WHAT YOU WILL DO:
Using the material that follows, work out how many lines include the word "with". Your answer should be that number only.
********************
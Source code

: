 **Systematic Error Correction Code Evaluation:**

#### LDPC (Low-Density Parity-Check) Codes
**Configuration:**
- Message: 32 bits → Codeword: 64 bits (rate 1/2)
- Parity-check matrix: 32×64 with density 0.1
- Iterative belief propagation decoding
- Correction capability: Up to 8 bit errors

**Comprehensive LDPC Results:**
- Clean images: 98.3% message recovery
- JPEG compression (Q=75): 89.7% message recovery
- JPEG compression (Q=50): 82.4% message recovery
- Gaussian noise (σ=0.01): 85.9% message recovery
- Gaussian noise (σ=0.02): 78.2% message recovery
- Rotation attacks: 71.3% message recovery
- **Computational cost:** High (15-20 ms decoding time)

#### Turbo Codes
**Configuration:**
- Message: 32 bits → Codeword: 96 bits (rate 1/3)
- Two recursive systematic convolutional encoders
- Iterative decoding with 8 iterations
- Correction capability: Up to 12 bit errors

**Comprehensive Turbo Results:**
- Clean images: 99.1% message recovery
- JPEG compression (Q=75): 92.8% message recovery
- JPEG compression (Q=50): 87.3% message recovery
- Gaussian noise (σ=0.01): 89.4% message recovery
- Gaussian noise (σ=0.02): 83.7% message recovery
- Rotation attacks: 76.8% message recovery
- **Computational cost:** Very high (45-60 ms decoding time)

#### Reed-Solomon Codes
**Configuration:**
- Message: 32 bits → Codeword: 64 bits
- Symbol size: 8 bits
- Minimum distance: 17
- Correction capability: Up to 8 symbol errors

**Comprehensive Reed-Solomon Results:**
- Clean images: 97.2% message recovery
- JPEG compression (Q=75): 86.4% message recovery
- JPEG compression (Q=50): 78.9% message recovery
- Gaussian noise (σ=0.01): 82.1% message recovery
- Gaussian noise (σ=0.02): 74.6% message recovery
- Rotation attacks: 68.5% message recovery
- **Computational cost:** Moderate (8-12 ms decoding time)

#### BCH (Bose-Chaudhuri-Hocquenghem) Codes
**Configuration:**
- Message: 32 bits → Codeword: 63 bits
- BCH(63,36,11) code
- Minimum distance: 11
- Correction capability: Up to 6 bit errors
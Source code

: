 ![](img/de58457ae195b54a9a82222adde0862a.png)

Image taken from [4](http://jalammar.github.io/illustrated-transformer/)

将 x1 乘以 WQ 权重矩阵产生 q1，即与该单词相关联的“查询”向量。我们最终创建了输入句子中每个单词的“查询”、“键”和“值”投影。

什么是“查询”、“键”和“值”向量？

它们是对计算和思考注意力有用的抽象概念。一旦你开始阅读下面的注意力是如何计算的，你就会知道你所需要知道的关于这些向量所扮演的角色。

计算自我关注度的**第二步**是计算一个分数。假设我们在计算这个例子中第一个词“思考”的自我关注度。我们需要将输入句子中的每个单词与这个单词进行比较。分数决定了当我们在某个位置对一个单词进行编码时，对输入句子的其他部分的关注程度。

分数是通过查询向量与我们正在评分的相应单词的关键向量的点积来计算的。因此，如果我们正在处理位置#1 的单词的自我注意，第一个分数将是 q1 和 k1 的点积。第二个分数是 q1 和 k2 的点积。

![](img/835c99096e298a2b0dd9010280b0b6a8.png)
********************
WRITTEN RESPONSE:
2